* [Task inputs]
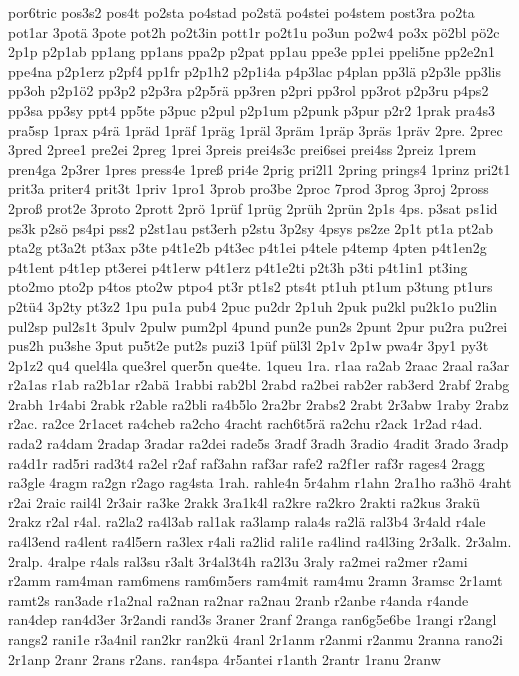 {por6tric
pos3s2
pos4t
po2sta
po4stad
po2stä
po4stei
po4stem
post3ra
po2ta
pot1ar
3potä
3pote
pot2h
po2t3in
pott1r
po2t1u
po3un
po2w4
po3x
pö2bl
pö2c
2p1p
p2p1ab
pp1ang
pp1ans
ppa2p
p2pat
pp1au
ppe3e
pp1ei
ppeli5ne
pp2e2n1
ppe4na
p2p1erz
p2pf4
pp1fr
p2p1h2
p2p1i4a
p4p3lac
p4plan
pp3lä
p2p3le
pp3lis
pp3oh
p2p1ö2
pp3p2
p2p3ra
p2p5rä
pp3ren
p2pri
pp3rol
pp3rot
p2p3ru
p4ps2
pp3sa
pp3sy
ppt4
pp5te
p3puc
p2pul
p2p1um
p2punk
p3pur
p2r2
1prak
pra4s3
pra5sp
1prax
p4rä
1präd
1präf
1präg
1präl
3präm
1präp
3präs
1präv
2pre.
2prec
3pred
2pree1
pre2ei
2preg
1prei
3preis
prei4s3c
prei6sei
prei4ss
2preiz
1prem
pren4ga
2p3rer
1pres
press4e
1preß
pri4e
2prig
pri2l1
2pring
prings4
1prinz
pri2t1
prit3a
priter4
prit3t
1priv
1pro1
3prob
pro3be
2proc
7prod
3prog
3proj
2pross
2proß
prot2e
3proto
2prott
2prö
1prüf
1prüg
2prüh
2prün
2p1s
4ps.
p3sat
ps1id
ps3k
p2sö
ps4pi
pss2
p2st1au
pst3erh
p2stu
3p2sy
4psys
ps2ze
2p1t
pt1a
pt2ab
pta2g
pt3a2t
pt3ax
p3te
p4t1e2b
p4t3ec
p4t1ei
p4tele
p4temp
4pten
p4t1en2g
p4t1ent
p4t1ep
pt3erei
p4t1erw
p4t1erz
p4t1e2ti
p2t3h
p3ti
p4t1in1
pt3ing
pto2mo
pto2p
p4tos
pto2w
ptpo4
pt3r
pt1s2
pts4t
pt1uh
pt1um
p3tung
pt1urs
p2tü4
3p2ty
pt3z2
1pu
pu1a
pub4
2puc
pu2dr
2p1uh
2puk
pu2kl
pu2k1o
pu2lin
pul2sp
pul2s1t
3pulv
2pulw
pum2pl
4pund
pun2e
pun2s
2punt
2pur
pu2ra
pu2rei
pus2h
pu3she
3put
pu5t2e
put2s
puzi3
1püf
pül3l
2p1v
2p1w
pwa4r
3py1
py3t
2p1z2
qu4
quel4la
que3rel
quer5n
que4te.
1queu
1ra.
r1aa
ra2ab
2raac
2raal
ra3ar
r2a1as
r1ab
ra2b1ar
r2abä
1rabbi
rab2bl
2rabd
ra2bei
rab2er
rab3erd
2rabf
2rabg
2rabh
1r4abi
2rabk
r2able
ra2bli
ra4b5lo
2ra2br
2rabs2
2rabt
2r3abw
1raby
2rabz
r2ac.
ra2ce
2r1acet
ra4cheb
ra2cho
4racht
rach6t5rä
ra2chu
r2ack
1r2ad
r4ad.
rada2
ra4dam
2radap
3radar
ra2dei
rade5s
3radf
3radh
3radio
4radit
3rado
3radp
ra4d1r
rad5ri
rad3t4
ra2el
r2af
raf3ahn
raf3ar
rafe2
ra2f1er
raf3r
rages4
2ragg
ra3gle
4ragm
ra2gn
r2ago
rag4sta
1rah.
rahle4n
5r4ahm
r1ahn
2ra1ho
ra3hö
4raht
r2ai
2raic
rail4l
2r3air
ra3ke
2rakk
3ra1k4l
ra2kre
ra2kro
2rakti
ra2kus
3rakü
2rakz
r2al
r4al.
ra2la2
ra4l3ab
ral1ak
ra3lamp
rala4s
ra2lä
ral3b4
3r4ald
r4ale
ra4l3end
ra4lent
ra4l5ern
ra3lex
r4ali
ra2lid
rali1e
ra4lind
ra4l3ing
2r3alk.
2r3alm.
2ralp.
4ralpe
r4als
ral3su
r3alt
3r4al3t4h
ra2l3u
3raly
ra2mei
ra2mer
r2ami
r2amm
ram4man
ram6mens
ram6m5ers
ram4mit
ram4mu
2ramn
3ramsc
2r1amt
ramt2s
ran3ade
r1a2nal
ra2nan
ra2nar
ra2nau
2ranb
r2anbe
r4anda
r4ande
ran4dep
ran4d3er
3r2andi
rand3s
3raner
2ranf
2ranga
ran6g5e6be
1rangi
r2angl
rangs2
rani1e
r3a4nil
ran2kr
ran2kü
4ranl
2r1anm
r2anmi
r2anmu
2ranna
rano2i
2r1anp
2ranr
2rans
r2ans.
ran4spa
4r5antei
r1anth
2rantr
1ranu
2ranw
}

* [Activity] Each line above gets copied exactly; leave the pictures out.

* [Task response]
 {por6tric
pos3s2
pos4t
po2sta
po4stad
po2stä
po4stei
po4stem
post3ra
po2ta
pot1ar
3potä
3pote
pot2h
po2t3in
pott1r
po2t1u
po3un
po2w4
po3x
pö2bl
pö2c
2p1p
p2p1ab
pp1ang
pp1ans
ppa2p
p2pat
pp1au
ppe3e
pp1ei
ppeli5ne
pp2e2n1
ppe4na
p2p1erz
p2pf4
pp1fr
p2p1h2
p2p1i4a
p4p3lac
p4plan
pp3lä
p2p3le
pp3lis
pp3oh
p2p1ö2
pp3p2
p2p3ra
p2p5rä
pp3ren
p2pri
pp3rol
pp3rot
p2p3ru
p4ps2
pp3sa
pp3sy
ppt4
pp5te
p3puc
p2pul
p2p1um
p2punk
p3pur
p2r2
1prak
pra4s3
pra5sp
1prax
p4rä
1präd
1präf
1präg
1präl
3präm
1präp
3präs
1präv
2pre.
2prec
3pred
2pree1
pre2ei
2preg
1prei
3preis
prei4s3c
prei6sei
prei4ss
2preiz
1prem
pren4ga
2p3rer
1pres
press4e
1preß
pri4e
2prig
pri2l1
2pring
prings4
1prinz
pri2t1
prit3a
priter4
prit3t
1priv
1pro1
3prob
pro3be
2proc
7prod
3prog
3proj
2pross
2proß
prot2e
3proto
2prott
2prö
1prüf
1prüg
2prüh
2prün
2p1s
4ps.
p3sat
ps1id
ps3k
p2sö
ps4pi
pss2
p2st1au
pst3erh
p2stu
3p2sy
4psys
ps2ze
2p1t
pt1a
pt2ab
pta2g
pt3a2t
pt3ax
p3te
p4t1e2b
p4t3ec
p4t1ei
p4tele
p4temp
4pten
p4t1en2g
p4t1ent
p4t1ep
pt3erei
p4t1erw
p4t1erz
p4t1e2ti
p2t3h
p3ti
p4t1in1
pt3ing
pto2mo
pto2p
p4tos
pto2w
ptpo4
pt3r
pt1s2
pts4t
pt1uh
pt1um
p3tung
pt1urs
p2tü4
3p2ty
pt3z2
1pu
pu1a
pub4
2puc
pu2dr
2p1uh
2puk
pu2kl
pu2k1o
pu2lin
pul2sp
pul2s1t
3pulv
2pulw
pum2pl
4pund
pun2e
pun2s
2punt
2pur
pu2ra
pu2rei
pus2h
pu3she
3put
pu5t2e
put2s
puzi3
1püf
pül3l
2p1v
2p1w
pwa4r
3py1
py3t
2p1z2
qu4
quel4la
que3rel
quer5n
que4te.
1queu
1ra.
r1aa
ra2ab
2raac
2raal
ra3ar
r2a1as
r1ab
ra2b1ar
r2abä
1rabbi
rab2bl
2rabd
ra2bei
rab2er
rab3erd
2rabf
2rabg
2rabh
1r4abi
2rabk
r2able
ra2bli
ra4b5lo
2ra2br
2rabs2
2rabt
2r3abw
1raby
2rabz
r2ac.
ra2ce
2r1acet
ra4cheb
ra2cho
4racht
rach6t5rä
ra2chu
r2ack
1r2ad
r4ad.
rada2
ra4dam
2radap
3radar
ra2dei
rade5s
3radf
3radh
3radio
4radit
3rado
3radp
ra4d1r
rad5ri
rad3t4
ra2el
r2af
raf3ahn
raf3ar
rafe2
ra2f1er
raf3r
rages4
2ragg
ra3gle
4ragm
ra2gn
r2ago
rag4sta
1rah.
rahle4n
5r4ahm
r1ahn
2ra1ho
ra3hö
4raht
r2ai
2raic
rail4l
2r3air
ra3ke
2rakk
3ra1k4l
ra2kre
ra2kro
2rakti
ra2kus
3rakü
2rakz
r2al
r4al.
ra2la2
ra4l3ab
ral1ak
ra3lamp
rala4s
ra2lä
ral3b4
3r4ald
r4ale
ra4l3end
ra4lent
ra4l5ern
ra3lex
r4ali
ra2lid
rali1e
ra4lind
ra4l3ing
2r3alk.
2r3alm.
2ralp.
4ralpe
r4als
ral3su
r3alt
3r4al3t4h
ra2l3u
3raly
ra2mei
ra2mer
r2ami
r2amm
ram4man
ram6mens
ram6m5ers
ram4mit
ram4mu
2ramn
3ramsc
2r1amt
ramt2s
ran3ade
r1a2nal
ra2nan
ra2nar
ra2nau
2ranb
r2anbe
r4anda
r4ande
ran4dep
ran4d3er
3r2andi
rand3s
3raner
2ranf
2ranga
ran6g5e6be
1rangi
r2angl
rangs2
rani1e
r3a4nil
ran2kr
ran2kü
4ranl
2r1anm
r2anmi
r2anmu
2ranna
rano2i
2r1anp
2ranr
2rans
r2ans.
ran4spa
4r5antei
r1anth
2rantr
1ranu
2ranw
}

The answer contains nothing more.